* _EXERCISE INSTRUCTIONS_: Copy all lines below that use the word "Closed".

[RECORDS PROVIDED]

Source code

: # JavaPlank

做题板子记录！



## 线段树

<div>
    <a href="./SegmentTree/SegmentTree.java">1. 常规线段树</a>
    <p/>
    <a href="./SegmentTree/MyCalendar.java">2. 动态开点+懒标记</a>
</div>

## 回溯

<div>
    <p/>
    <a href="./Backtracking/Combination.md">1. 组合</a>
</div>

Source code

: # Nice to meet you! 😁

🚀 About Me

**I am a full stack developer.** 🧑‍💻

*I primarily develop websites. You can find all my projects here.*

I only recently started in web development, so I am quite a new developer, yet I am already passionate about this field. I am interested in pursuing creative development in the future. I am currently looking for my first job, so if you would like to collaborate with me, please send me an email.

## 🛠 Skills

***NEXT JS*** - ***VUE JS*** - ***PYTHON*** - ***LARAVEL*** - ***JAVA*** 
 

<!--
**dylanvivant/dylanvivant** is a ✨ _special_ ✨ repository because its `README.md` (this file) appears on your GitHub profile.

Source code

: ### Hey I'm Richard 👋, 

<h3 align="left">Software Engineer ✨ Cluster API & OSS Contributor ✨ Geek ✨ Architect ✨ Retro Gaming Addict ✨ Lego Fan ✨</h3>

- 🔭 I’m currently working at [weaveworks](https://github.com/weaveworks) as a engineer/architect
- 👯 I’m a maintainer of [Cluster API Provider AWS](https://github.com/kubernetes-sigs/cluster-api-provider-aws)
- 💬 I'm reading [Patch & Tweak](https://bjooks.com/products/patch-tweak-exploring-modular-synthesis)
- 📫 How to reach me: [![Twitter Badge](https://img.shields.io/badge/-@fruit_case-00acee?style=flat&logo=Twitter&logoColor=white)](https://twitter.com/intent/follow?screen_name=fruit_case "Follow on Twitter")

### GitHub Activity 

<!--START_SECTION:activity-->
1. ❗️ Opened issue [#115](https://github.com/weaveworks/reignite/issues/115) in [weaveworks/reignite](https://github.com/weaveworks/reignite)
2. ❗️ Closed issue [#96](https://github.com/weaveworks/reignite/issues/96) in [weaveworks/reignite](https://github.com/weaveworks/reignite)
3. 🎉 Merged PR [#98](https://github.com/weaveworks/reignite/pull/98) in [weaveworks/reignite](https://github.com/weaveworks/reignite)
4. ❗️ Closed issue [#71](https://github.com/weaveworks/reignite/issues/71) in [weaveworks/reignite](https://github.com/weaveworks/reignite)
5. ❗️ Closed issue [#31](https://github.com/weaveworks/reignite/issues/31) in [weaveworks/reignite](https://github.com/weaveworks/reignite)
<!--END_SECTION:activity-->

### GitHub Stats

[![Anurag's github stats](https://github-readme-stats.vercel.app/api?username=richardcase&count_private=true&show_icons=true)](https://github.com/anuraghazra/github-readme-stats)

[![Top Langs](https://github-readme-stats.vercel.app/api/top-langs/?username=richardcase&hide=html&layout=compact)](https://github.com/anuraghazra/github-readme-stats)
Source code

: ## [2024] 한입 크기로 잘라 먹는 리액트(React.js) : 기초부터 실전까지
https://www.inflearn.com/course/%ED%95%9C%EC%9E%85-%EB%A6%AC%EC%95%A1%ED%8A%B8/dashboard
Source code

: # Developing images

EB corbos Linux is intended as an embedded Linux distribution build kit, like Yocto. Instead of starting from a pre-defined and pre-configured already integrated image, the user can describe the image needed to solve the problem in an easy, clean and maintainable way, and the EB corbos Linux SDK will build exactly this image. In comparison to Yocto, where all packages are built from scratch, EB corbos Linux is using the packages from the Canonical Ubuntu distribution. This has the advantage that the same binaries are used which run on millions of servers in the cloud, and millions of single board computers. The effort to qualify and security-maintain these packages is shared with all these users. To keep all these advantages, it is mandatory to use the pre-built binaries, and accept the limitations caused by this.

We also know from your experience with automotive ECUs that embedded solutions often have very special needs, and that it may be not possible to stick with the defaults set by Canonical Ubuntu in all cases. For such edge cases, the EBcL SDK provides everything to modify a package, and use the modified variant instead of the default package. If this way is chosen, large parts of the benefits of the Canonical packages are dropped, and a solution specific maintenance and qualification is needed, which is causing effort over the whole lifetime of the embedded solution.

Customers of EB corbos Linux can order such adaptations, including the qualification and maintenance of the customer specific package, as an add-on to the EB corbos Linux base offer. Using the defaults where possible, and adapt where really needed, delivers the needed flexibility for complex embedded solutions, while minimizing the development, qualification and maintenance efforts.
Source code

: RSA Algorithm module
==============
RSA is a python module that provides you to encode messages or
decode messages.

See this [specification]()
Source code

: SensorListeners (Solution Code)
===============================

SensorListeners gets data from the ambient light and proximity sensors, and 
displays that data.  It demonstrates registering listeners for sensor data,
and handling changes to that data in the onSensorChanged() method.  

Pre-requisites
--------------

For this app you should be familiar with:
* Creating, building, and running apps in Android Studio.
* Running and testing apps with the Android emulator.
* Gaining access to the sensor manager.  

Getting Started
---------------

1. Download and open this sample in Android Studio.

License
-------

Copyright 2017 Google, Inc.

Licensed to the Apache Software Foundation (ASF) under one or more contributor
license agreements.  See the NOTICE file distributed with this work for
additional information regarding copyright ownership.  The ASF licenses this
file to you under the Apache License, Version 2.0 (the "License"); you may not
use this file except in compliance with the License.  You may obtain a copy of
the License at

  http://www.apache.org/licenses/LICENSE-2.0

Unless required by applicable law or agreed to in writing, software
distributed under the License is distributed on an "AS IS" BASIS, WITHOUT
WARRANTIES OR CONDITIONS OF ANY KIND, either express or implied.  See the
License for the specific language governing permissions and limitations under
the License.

[/RECORDS PROVIDED]

* _ANSWER SECTION_:
2. ❗️ Closed issue [#96](https://github.com/weaveworks/reignite/issues/96) in [weaveworks/reignite](https://github.com/weaveworks/reignite)
4. ❗️ Closed issue [#71](https://github.com/weaveworks/reignite/issues/71) in [weaveworks/reignite](https://github.com/weaveworks/reignite)
5. ❗️ Closed issue [#31](https://github.com/weaveworks/reignite/issues/31) in [weaveworks/reignite](https://github.com/weaveworks/reignite)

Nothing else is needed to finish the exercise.